Like the hybrid child he had just touched—and like Tora Ziyal, whose memory the Cardassians had resurrected in their overtures of peace—the statue represented a commingling of related species.
It is a symbol of unity.
Hope surged within Yevir’s breast, and his earlier feelings of despair vanished like mist over the fire caves. Replacing them were a cacophony of thoughts and plans, an epiphany of what he must now do.
He tapped at his comm panel, then remembered that Flin had gone for the day. That was fine. What he had to do was perhaps better done alone. Yevir called the spaceport most regularly used by the Vedek Assembly; although it mainly transported civilians, a few of its ships were always at the preferential disposal of the clergy. Using the after-hours automated system, he booked passage to Deep Space 9 on the next available transport, three hours hence.
Finished with the first step, Yevir reviewed his mental checklist of the probable whereabouts of his closest Vedek Assembly colleagues. Vedeks Eran and Scio would be in services now, ministering to the faithful. Kyli and Bellis would most likely already be in private meditation. That left Vedeks Frelan and Sinchante as the two among his inmost circle whom he was likeliest to reach on the first attempt. Yevir keyed both names into his comm panel, and swiveled to face the screen. He reached out with his other hand to touch the jevonite statue on his desk.
Both women answered on the split screen within moments of one another, and Yevir could see that each appeared to be alone in her respective chambers. Incense burned in braziers beside ornate prayer mandalas in both rooms, in honor of the evening temple services, from which the busiest and highest ranking vedeks were understandably excused. It occurred to Yevir only then that he had gotten so sidetracked by his encounter with Mika that he had completely neglected his own evening prayer rites.

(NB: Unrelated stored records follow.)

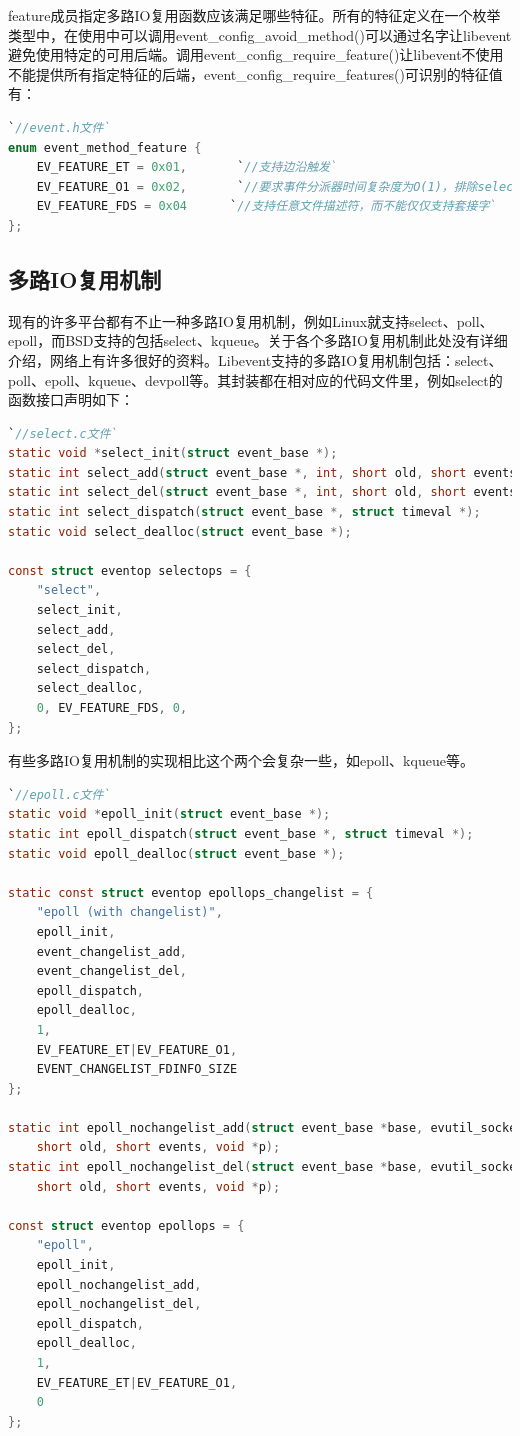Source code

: \documentclass[11pt,a4paper]{article}
\begin{document}
feature成员指定多路IO复用函数应该满足哪些特征。所有的特征定义在一个枚举类型中，在使用中可以调用event\_config\_avoid\_method()可以通过名字让libevent避免使用特定的可用后端。调用event\_config\_require\_feature()让libevent不使用不能提供所有指定特征的后端，event\_config\_require\_features()可识别的特征值有：
\begin{lstlisting}[language=C]
`//event.h文件`
enum event_method_feature {
	EV_FEATURE_ET = 0x01,       `//支持边沿触发`
	EV_FEATURE_O1 = 0x02,       `//要求事件分派器时间复杂度为O(1)，排除select、poll等`
	EV_FEATURE_FDS = 0x04      `//支持任意文件描述符，而不能仅仅支持套接字`
};
\end{lstlisting}

\subsection{多路IO复用机制}
现有的许多平台都有不止一种多路IO复用机制，例如Linux就支持select、poll、epoll，而BSD支持的包括select、kqueue。关于各个多路IO复用机制此处没有详细介绍，网络上有许多很好的资料。Libevent支持的多路IO复用机制包括：select、poll、epoll、kqueue、devpoll等。其封装都在相对应的代码文件里，例如select的函数接口声明如下：
\begin{lstlisting}[language=C]
`//select.c文件`
static void *select_init(struct event_base *);
static int select_add(struct event_base *, int, short old, short events, void*);
static int select_del(struct event_base *, int, short old, short events, void*);
static int select_dispatch(struct event_base *, struct timeval *);
static void select_dealloc(struct event_base *);

const struct eventop selectops = {
	"select",
	select_init,
	select_add,
	select_del,
	select_dispatch,
	select_dealloc,
	0, EV_FEATURE_FDS, 0,
};  
\end{lstlisting}

有些多路IO复用机制的实现相比这个两个会复杂一些，如epoll、kqueue等。
\begin{lstlisting}[language=C]
`//epoll.c文件`
static void *epoll_init(struct event_base *);
static int epoll_dispatch(struct event_base *, struct timeval *);
static void epoll_dealloc(struct event_base *);

static const struct eventop epollops_changelist = {
	"epoll (with changelist)",
	epoll_init,
	event_changelist_add,
	event_changelist_del,
	epoll_dispatch,
	epoll_dealloc,
	1,
	EV_FEATURE_ET|EV_FEATURE_O1,
	EVENT_CHANGELIST_FDINFO_SIZE
};

static int epoll_nochangelist_add(struct event_base *base, evutil_socket_t fd,
    short old, short events, void *p);
static int epoll_nochangelist_del(struct event_base *base, evutil_socket_t fd,
    short old, short events, void *p);

const struct eventop epollops = {
	"epoll",
	epoll_init,
	epoll_nochangelist_add,
	epoll_nochangelist_del,
	epoll_dispatch,
	epoll_dealloc,
	1,
	EV_FEATURE_ET|EV_FEATURE_O1,
	0
};
\end{lstlisting}
\end{document}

“Something has happened,” he said after exchanging perfunctory pleasantries with his two old friends. “I have been seized by a notion so… radicalthat I can scarcely defend my thinking. And yet, I am experiencing a clarity of mind that tells me this notion can only be the truth.”
As both women simultaneously raised their eyebrows, Yevir began to outline his plan.
6
Ezri was gratified to note that none of the shuttlecraft Sagan’s critical systems had sustained mortal damage during the encounter with the enigmatic alien artifact. But because the little vessel was limited to impulse power during the trip back from the depths of System GQ-12475’s Oort cloud, the return flight to the Defianttook nearly forty minutes. While they were en route, Commander Vaughn supplied a quick briefing about the Defiant’s intervention in the fight between the two local space vessels, as well as a summary of the gravest injuries sustained by the crew of the less well armed—and currently crippled—ship. With the help of several hastily dragooned corpsmen, Nurse Krissten Richter was struggling to keep up with the very worst trauma cases.
Ezri hoped that Krissten wasn’t fighting a losing battle. Although she was better than competent, Julian’s assistant was only a medical technician, after all, not a doctor. Julian’s obvious anxiety was perfectly understandable.